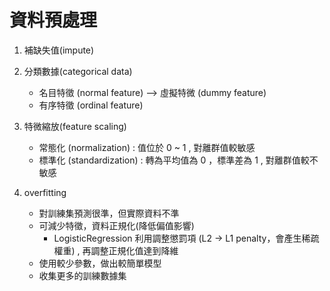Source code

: # 資料預處理
1. 補缺失值(impute)


2. 分類數據(categorical data)
   * 名目特徵 (normal feature) --> 虛擬特微 (dummy feature)
   * 有序特徵 (ordinal feature)

3. 特微縮放(feature scaling)
   * 常態化 (normalization) : 值位於 0 ~ 1 , 對離群值較敏感
   * 標準化 (standardization) : 轉為平均值為 0 ，標準差為 1 , 對離群值較不敏感

4. overfitting
   * 對訓練集預測很準，但實際資料不準
   * 可減少特徵，資料正規化(降低偏值影響)
      - LogisticRegression 利用調整懲罰項 (L2 -> L1 penalty，會產生稀疏權重) , 再調整正規化值達到降維
   * 使用較少參數，做出較簡單模型
   * 收集更多的訓練數據集
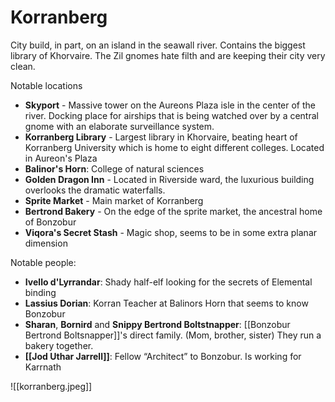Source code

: # Korranberg

City build, in part, on an island in the seawall river. Contains the biggest library of Khorvaire. The Zil gnomes hate filth and are keeping their city very clean.

Notable locations

* **Skyport** - Massive tower on the Aureons Plaza isle in the center of the river. Docking place for airships that is being watched over by a central gnome with an elaborate surveillance system.
* **Korranberg Library** - Largest library in Khorvaire, beating heart of Korranberg University which is home to eight different colleges. Located in Aureon's Plaza
* **Balinor's Horn**: College of natural sciences
* **Golden Dragon Inn** - Located in Riverside ward, the luxurious building overlooks the dramatic waterfalls.
* **Sprite Market** - Main market of Korranberg
* **Bertrond Bakery** - On the edge of the sprite market, the ancestral home of Bonzobur
* **Viqora's Secret Stash** - Magic shop, seems to be in some extra planar dimension

Notable people:

- **Ivello d'Lyrrandar**: Shady half-elf looking for the secrets of Elemental binding
- **Lassius Dorian**: Korran Teacher at Balinors Horn that seems to know Bonzobur
- **Sharan**, **Bornird** and **Snippy Bertrond Boltstnapper**: [[Bonzobur Bertrond Boltsnapper]]'s direct family. (Mom, brother, sister) They run a bakery together.
- **[[Jod Uthar Jarrell]]**: Fellow “Architect” to Bonzobur. Is working for Karrnath

![[korranberg.jpeg]]

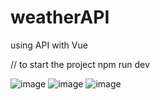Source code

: # weatherAPI
using API with Vue

// to start the project
npm run dev

![image](https://github.com/zac-dodol/weatherAPI/assets/46713066/34a0cc5d-353c-4f46-b3d3-1ece5276d540)
![image](https://github.com/zac-dodol/weatherAPI/assets/46713066/f07deac9-1c16-47bc-8005-7b012a04fd2e)
![image](https://github.com/zac-dodol/weatherAPI/assets/46713066/8d3b2513-f8ff-4fed-95ad-96b7c02d7c56)


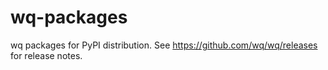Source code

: wq-packages
===========

wq packages for PyPI distribution.  See <https://github.com/wq/wq/releases> for release notes.
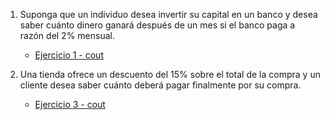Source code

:1. Suponga que un individuo desea invertir su capital en un banco y desea saber cuánto dinero ganará después de un mes si el banco paga a razón del 2% mensual.
	- [Ejercicio 1 - cout](ejercicio_1_cout.cpp)
	
2. Una tienda ofrece un descuento del 15% sobre el total de la compra y un cliente desea saber cuánto deberá pagar finalmente por su compra.
	- [Ejercicio 3 - cout](ejercicio_2_cout.cpp)


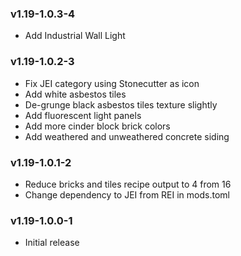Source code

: ### v1.19-1.0.3-4

 - Add Industrial Wall Light 

### v1.19-1.0.2-3

 - Fix JEI category using Stonecutter as icon 
 - Add white asbestos tiles
 - De-grunge black asbestos tiles texture slightly
 - Add fluorescent light panels
 - Add more cinder block brick colors
 - Add weathered and unweathered concrete siding

### v1.19-1.0.1-2

 - Reduce bricks and tiles recipe output to 4 from 16
 - Change dependency to JEI from REI in mods.toml

### v1.19-1.0.0-1

 - Initial release 

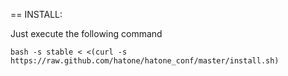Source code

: == INSTALL:

Just execute the following command

    bash -s stable < <(curl -s https://raw.github.com/hatone/hatone_conf/master/install.sh)
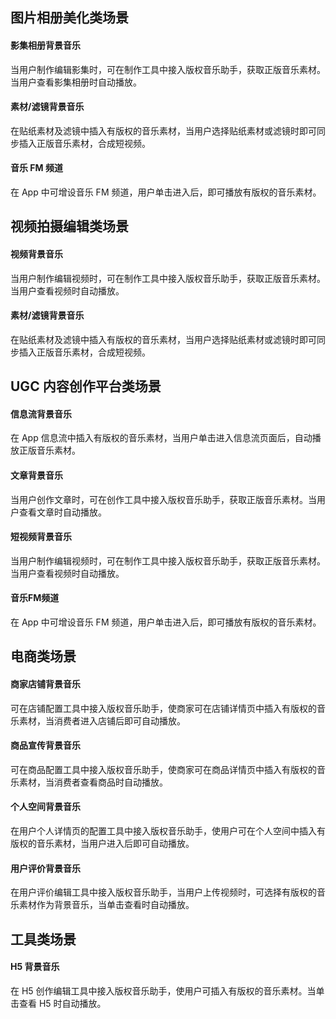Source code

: ## 图片相册美化类场景
#### 影集相册背景音乐
当用户制作编辑影集时，可在制作工具中接入版权音乐助手，获取正版音乐素材。当用户查看影集相册时自动播放。
#### 素材/滤镜背景音乐
在贴纸素材及滤镜中插入有版权的音乐素材，当用户选择贴纸素材或滤镜时即可同步插入正版音乐素材，合成短视频。
#### 音乐 FM 频道
在 App 中可增设音乐 FM 频道，用户单击进入后，即可播放有版权的音乐素材。

## 视频拍摄编辑类场景
#### 视频背景音乐
当用户制作编辑视频时，可在制作工具中接入版权音乐助手，获取正版音乐素材。当用户查看视频时自动播放。
#### 素材/滤镜背景音乐
在贴纸素材及滤镜中插入有版权的音乐素材，当用户选择贴纸素材或滤镜时即可同步插入正版音乐素材，合成短视频。


## UGC 内容创作平台类场景
#### 信息流背景音乐
在 App 信息流中插入有版权的音乐素材，当用户单击进入信息流页面后，自动播放正版音乐素材。

#### 文章背景音乐
当用户创作文章时，可在创作工具中接入版权音乐助手，获取正版音乐素材。当用户查看文章时自动播放。

#### 短视频背景音乐
当用户制作编辑视频时，可在制作工具中接入版权音乐助手，获取正版音乐素材。当用户查看视频时自动播放。

#### 音乐FM频道
在 App 中可增设音乐 FM 频道，用户单击进入后，即可播放有版权的音乐素材。

## 电商类场景
#### 商家店铺背景音乐
可在店铺配置工具中接入版权音乐助手，使商家可在店铺详情页中插入有版权的音乐素材，当消费者进入店铺后即可自动播放。

#### 商品宣传背景音乐
可在商品配置工具中接入版权音乐助手，使商家可在商品详情页中插入有版权的音乐素材，当消费者查看商品时自动播放。

#### 个人空间背景音乐
在用户个人详情页的配置工具中接入版权音乐助手，使用户可在个人空间中插入有版权的音乐素材，当用户进入后即可自动播放。

#### 用户评价背景音乐
在用户评价编辑工具中接入版权音乐助手，当用户上传视频时，可选择有版权的音乐素材作为背景音乐，当单击查看时自动播放。

## 工具类场景
#### H5 背景音乐
在 H5 创作编辑工具中接入版权音乐助手，使用户可插入有版权的音乐素材。当单击查看 H5 时自动播放。
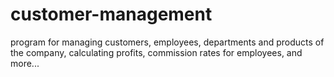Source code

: # customer-management
program for managing customers, employees, departments and products of the company, calculating profits, commission rates for employees, and more...
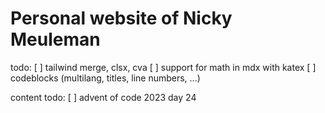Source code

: # Personal website of Nicky Meuleman

todo:
[ ] tailwind merge, clsx, cva
[ ] support for math in mdx with katex
[ ] codeblocks (multilang, titles, line numbers, ...)

content todo:
[ ] advent of code 2023 day 24
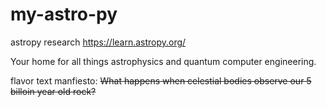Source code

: # my-astro-py
astropy research 
https://learn.astropy.org/

Your home for all things astrophysics and quantum computer engineering. 

flavor text manfiesto:
~~What happens when celestial bodies observe our 5 billoin year old rock?~~
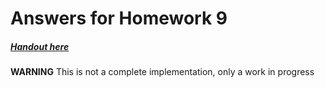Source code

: # Answers for Homework 9

##### [Handout here](./hw9.md)

**WARNING** This is not a complete implementation, only a work in progress
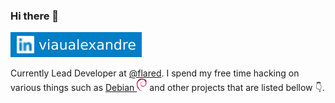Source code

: ### Hi there 👋

[![LinkedIn Badge](https://github.com/aviau/aviau/raw/main/assets/badges/linkedin.svg)](https://www.linkedin.com/in/viaualexandre/)
<!-- ![Email Badge](https://github.com/aviau/aviau/raw/main/assets/badges/email.svg) -->

Currently Lead Developer at [@flared](https://flare.systems/). I spend my free time hacking on various things such as
<a href="https://debian.org/">Debian <img src="https://github.com/aviau/aviau/raw/main/assets/badges/debian.svg" height="20px"/></a>
and other projects that are listed bellow 👇.


[//]: # (Image References)
[debian]: https://github.com/aviau/aviau/raw/main/assets/badges/debian.svg
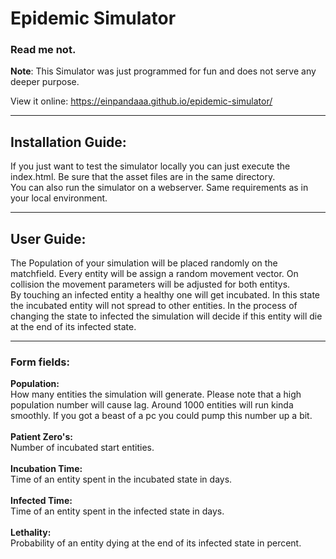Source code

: # Epidemic Simulator

### Read me not.

**Note**:
This Simulator was just programmed for fun and does not serve any deeper purpose.

View it online: https://einpandaaa.github.io/epidemic-simulator/
****
## Installation Guide:
If you just want to test the simulator locally you can just execute the index.html.
Be sure that the asset files are in the same directory. <br>
You can also run the simulator on a webserver. Same requirements as in your local environment.
****
## User Guide:
The Population of your simulation will be placed randomly on the matchfield. Every entity will be assign a random movement vector. On collision the movement parameters will be adjusted for both entitys.<br>
By touching an infected entity a healthy one will get incubated. In this state the incubated entity will not spread to other entities. In the process of changing the state to infected the simulation will decide if this entity will die at the end of its infected state.
<br>
****
### Form fields:
**Population:** <br>How many entities the simulation will generate. Please note that a high population number will cause lag. Around 1000 entities will run kinda smoothly. If you got a beast of a pc you could pump this number up a bit.
<br><br>
**Patient Zero's:** <br>Number of incubated start entities.
<br><br>
**Incubation Time:** <br>Time of an entity spent in the incubated state in days.
<br><br>
**Infected Time:** <br>Time of an entity spent in the infected state in days.
<br><br>
**Lethality:** <br>Probability of an entity dying at the end of its infected state in percent.
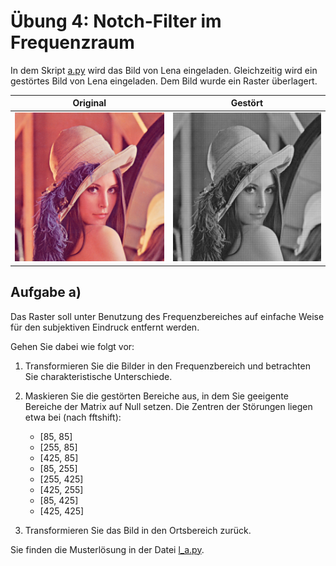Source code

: # Übung 4: Notch-Filter im Frequenzraum

In dem Skript [a.py](a.py) wird das Bild von Lena eingeladen.
Gleichzeitig wird ein gestörtes Bild von Lena eingeladen. 
Dem Bild wurde ein Raster überlagert. 

Original | Gestört 
---|---
![](../../data/lena.png) | ![](../../data/lena_raster.png) 

## Aufgabe a)
Das Raster soll unter Benutzung des Frequenzbereiches auf einfache Weise für
den subjektiven Eindruck entfernt werden.

Gehen Sie dabei wie folgt vor:
1. Transformieren Sie die Bilder in den Frequenzbereich und betrachten Sie charakteristische
Unterschiede.
2. Maskieren Sie die gestörten Bereiche aus, in dem Sie geeigente Bereiche der Matrix auf Null
setzen. Die Zentren der Störungen liegen etwa bei (nach fftshift):

   - [85, 85]
   - [255, 85]
   - [425, 85]
   - [85, 255] 
   - [255, 425] 
   - [425, 255]
   - [85, 425] 
   - [425, 425]
3. Transformieren Sie das Bild in den Ortsbereich zurück.

Sie finden die Musterlösung in der Datei [l_a.py](l_a.py).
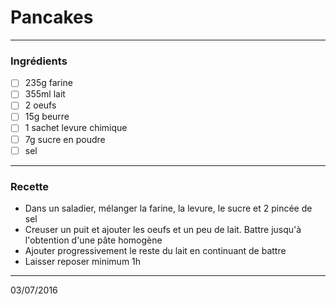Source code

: # Pancakes

---

### Ingrédients

- [ ] 235g farine
- [ ] 355ml lait
- [ ] 2 oeufs
- [ ] 15g beurre
- [ ] 1 sachet levure chimique
- [ ] 7g sucre en poudre
- [ ] sel

---

### Recette

- Dans un saladier, mélanger la farine, la levure, le sucre et 2 pincée de sel
- Creuser un puit et ajouter les oeufs et un peu de lait. Battre jusqu'à l'obtention d'une pâte homogène
- Ajouter progressivement le reste du lait en continuant de battre
- Laisser reposer minimum 1h

---

03/07/2016
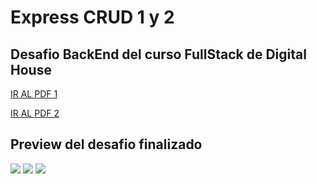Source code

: # Express CRUD 1 y 2
## Desafio BackEnd del curso FullStack de Digital House

<a href="https://github.com/XmauricioX/EXPRESS_CRUD_1_Y_2/blob/main/DESAFIO/M05C04%20-%20Ejercitaci%C3%B3n%20CRUD%20Episodio%20I.pdf" >IR AL PDF 1<a>

<a href="">IR AL PDF 2<a>

## Preview del desafio finalizado

<img src="https://github.com/XmauricioX/EXPRESS_CRUD_1/public/images/preview1.PNG">
<img src="https://github.com/XmauricioX/EXPRESS_CRUD_1/public/images/preview2.PNG">
<img src="https://github.com/XmauricioX/EXPRESS_CRUD_1/public/images/preview3.PNG">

### What you should do
Take the line with "### Recette" and each line after it through the end of the material above, and reproduce them exactly, both ends included, without pictures.

### Answer for the task
### Recette

- Dans un saladier, mélanger la farine, la levure, le sucre et 2 pincée de sel
- Creuser un puit et ajouter les oeufs et un peu de lait. Battre jusqu'à l'obtention d'une pâte homogène
- Ajouter progressivement le reste du lait en continuant de battre
- Laisser reposer minimum 1h

---

03/07/2016
Source code

: # Express CRUD 1 y 2
## Desafio BackEnd del curso FullStack de Digital House

<a href="https://github.com/XmauricioX/EXPRESS_CRUD_1_Y_2/blob/main/DESAFIO/M05C04%20-%20Ejercitaci%C3%B3n%20CRUD%20Episodio%20I.pdf" >IR AL PDF 1<a>

<a href="">IR AL PDF 2<a>

## Preview del desafio finalizado

<img src="https://github.com/XmauricioX/EXPRESS_CRUD_1/public/images/preview1.PNG">
<img src="https://github.com/XmauricioX/EXPRESS_CRUD_1/public/images/preview2.PNG">
<img src="https://github.com/XmauricioX/EXPRESS_CRUD_1/public/images/preview3.PNG">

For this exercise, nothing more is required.